Saved entries:
+++++

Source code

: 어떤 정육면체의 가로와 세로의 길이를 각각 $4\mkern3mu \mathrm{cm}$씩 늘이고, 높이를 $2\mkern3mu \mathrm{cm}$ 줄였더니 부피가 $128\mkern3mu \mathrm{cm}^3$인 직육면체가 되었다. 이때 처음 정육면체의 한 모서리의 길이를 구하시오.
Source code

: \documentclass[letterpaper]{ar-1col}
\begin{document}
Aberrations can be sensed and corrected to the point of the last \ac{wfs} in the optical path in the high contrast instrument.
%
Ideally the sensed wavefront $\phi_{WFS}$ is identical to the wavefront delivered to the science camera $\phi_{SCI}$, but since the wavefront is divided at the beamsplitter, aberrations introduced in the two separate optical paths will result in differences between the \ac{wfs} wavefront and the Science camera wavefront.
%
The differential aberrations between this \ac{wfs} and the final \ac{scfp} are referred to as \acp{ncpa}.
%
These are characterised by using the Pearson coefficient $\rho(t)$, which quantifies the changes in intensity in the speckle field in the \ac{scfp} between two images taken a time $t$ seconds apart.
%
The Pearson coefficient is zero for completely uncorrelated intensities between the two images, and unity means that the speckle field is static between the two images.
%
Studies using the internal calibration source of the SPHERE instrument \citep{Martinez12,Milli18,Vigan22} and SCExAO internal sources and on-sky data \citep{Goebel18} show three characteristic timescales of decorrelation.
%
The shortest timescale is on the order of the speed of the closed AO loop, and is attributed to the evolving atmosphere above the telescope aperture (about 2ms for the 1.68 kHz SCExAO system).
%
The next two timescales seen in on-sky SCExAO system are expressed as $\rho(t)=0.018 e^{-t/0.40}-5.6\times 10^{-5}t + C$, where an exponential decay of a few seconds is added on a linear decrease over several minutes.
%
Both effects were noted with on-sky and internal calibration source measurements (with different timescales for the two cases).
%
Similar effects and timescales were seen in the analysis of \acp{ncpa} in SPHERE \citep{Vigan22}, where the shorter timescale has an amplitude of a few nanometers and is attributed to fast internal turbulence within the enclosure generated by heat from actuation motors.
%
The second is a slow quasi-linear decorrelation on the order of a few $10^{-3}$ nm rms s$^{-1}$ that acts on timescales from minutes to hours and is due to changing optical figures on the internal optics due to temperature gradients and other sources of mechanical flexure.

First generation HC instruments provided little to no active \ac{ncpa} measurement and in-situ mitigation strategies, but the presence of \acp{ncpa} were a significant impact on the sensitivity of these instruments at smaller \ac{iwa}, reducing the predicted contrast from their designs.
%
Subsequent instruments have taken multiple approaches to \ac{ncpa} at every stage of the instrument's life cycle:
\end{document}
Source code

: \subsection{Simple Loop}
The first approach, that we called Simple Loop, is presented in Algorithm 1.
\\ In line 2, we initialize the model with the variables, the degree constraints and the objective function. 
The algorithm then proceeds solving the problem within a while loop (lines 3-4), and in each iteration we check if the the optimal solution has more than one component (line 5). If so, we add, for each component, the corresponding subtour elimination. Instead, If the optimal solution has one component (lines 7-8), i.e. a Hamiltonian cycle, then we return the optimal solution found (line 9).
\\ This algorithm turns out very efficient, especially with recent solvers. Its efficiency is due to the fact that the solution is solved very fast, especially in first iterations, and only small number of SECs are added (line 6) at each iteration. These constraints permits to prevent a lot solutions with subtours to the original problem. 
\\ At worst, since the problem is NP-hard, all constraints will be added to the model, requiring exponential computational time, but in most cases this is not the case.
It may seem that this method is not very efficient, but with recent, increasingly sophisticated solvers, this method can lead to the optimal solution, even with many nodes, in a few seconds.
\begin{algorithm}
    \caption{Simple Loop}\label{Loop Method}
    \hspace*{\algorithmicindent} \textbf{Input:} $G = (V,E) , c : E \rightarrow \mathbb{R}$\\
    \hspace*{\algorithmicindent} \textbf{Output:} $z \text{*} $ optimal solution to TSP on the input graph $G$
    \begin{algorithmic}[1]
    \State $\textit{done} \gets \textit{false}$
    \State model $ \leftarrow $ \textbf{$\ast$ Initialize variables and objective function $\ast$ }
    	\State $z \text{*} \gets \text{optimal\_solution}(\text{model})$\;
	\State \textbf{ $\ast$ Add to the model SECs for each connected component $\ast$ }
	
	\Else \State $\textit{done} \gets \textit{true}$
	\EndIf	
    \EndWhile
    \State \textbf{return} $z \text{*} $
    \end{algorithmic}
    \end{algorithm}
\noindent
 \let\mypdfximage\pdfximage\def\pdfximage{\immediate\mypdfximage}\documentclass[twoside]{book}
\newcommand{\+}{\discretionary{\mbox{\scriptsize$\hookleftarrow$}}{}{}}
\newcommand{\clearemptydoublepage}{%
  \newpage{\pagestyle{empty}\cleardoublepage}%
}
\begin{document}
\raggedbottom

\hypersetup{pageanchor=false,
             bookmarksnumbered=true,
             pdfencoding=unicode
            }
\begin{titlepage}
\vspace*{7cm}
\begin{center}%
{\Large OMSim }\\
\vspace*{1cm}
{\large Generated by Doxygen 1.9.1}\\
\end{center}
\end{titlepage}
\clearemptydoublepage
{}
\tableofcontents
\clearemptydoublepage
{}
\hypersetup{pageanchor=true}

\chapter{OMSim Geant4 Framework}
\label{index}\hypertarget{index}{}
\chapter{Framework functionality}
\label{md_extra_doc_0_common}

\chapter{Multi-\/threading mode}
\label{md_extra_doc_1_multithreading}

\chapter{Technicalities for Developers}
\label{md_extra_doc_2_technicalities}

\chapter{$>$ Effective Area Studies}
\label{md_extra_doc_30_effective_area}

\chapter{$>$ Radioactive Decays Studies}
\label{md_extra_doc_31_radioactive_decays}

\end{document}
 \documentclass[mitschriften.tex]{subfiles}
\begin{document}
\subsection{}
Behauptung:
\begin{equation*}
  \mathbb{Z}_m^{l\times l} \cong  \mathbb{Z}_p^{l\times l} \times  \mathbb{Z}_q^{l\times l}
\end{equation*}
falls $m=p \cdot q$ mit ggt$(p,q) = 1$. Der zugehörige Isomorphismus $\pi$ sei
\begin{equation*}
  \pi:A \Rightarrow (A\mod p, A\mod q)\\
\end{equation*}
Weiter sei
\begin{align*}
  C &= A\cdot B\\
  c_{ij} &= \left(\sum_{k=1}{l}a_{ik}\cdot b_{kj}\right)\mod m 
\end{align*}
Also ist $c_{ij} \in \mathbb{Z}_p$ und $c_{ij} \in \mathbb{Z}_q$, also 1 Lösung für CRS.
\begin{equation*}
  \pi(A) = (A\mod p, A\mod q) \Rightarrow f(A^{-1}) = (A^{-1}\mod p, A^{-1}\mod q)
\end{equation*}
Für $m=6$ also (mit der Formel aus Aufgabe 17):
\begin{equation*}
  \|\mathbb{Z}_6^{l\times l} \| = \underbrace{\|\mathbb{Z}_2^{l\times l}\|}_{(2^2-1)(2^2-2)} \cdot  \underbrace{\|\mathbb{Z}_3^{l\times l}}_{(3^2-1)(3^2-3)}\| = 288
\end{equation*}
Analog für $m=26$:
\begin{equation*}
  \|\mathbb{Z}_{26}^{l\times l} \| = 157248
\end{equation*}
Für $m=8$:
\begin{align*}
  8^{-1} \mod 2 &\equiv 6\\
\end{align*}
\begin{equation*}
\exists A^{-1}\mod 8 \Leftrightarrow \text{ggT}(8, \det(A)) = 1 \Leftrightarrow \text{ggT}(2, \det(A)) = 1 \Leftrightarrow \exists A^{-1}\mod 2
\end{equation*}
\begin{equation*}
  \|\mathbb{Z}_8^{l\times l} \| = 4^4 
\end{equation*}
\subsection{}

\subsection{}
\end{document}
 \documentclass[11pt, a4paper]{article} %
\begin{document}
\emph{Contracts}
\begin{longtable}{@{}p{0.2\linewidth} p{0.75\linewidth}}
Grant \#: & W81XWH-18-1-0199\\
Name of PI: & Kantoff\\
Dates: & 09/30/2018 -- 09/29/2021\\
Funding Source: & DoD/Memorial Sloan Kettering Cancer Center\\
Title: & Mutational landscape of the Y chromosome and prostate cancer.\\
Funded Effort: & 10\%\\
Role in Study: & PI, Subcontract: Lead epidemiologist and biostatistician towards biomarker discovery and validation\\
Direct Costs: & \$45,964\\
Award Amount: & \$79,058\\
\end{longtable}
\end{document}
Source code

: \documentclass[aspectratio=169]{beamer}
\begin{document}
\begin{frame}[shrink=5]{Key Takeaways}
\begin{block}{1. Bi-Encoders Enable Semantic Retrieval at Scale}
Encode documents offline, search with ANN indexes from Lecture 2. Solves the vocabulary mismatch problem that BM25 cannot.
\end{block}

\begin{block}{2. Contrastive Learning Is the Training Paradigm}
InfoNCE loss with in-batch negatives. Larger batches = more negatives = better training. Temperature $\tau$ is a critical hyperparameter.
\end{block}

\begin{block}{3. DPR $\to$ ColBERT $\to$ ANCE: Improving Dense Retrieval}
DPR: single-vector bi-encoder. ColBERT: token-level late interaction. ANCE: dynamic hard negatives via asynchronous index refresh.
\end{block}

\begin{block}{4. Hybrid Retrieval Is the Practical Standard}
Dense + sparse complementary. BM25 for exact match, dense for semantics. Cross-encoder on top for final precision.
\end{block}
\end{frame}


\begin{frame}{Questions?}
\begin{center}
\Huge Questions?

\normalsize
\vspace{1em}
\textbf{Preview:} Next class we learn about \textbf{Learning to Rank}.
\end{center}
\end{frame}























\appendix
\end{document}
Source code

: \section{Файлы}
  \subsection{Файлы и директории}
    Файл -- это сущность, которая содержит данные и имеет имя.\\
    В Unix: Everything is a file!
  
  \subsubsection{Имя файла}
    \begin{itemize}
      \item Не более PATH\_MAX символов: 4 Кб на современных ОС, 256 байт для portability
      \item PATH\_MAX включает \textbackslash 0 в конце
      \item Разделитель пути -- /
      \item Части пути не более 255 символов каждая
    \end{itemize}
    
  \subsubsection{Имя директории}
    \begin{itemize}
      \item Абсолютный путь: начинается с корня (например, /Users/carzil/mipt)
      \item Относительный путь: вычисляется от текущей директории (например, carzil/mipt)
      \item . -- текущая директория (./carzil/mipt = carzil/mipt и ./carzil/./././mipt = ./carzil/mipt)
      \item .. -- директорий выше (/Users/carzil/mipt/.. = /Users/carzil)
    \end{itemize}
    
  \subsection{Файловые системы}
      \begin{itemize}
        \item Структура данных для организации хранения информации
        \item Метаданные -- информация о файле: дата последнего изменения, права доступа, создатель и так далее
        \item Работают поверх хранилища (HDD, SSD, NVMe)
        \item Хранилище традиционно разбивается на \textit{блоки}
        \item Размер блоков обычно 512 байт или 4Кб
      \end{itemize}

+++++

▶ EXERCISE DESCRIPTION: Copy every line of the records above that contains "cdot".

▶ TASK RESULT:
falls $m=p \cdot q$ mit ggt$(p,q) = 1$. Der zugehörige Isomorphismus $\pi$ sei
  C &= A\cdot B\\
  c_{ij} &= \left(\sum_{k=1}{l}a_{ik}\cdot b_{kj}\right)\mod m 
  \|\mathbb{Z}_6^{l\times l} \| = \underbrace{\|\mathbb{Z}_2^{l\times l}\|}_{(2^2-1)(2^2-2)} \cdot  \underbrace{\|\mathbb{Z}_3^{l\times l}}_{(3^2-1)(3^2-3)}\| = 288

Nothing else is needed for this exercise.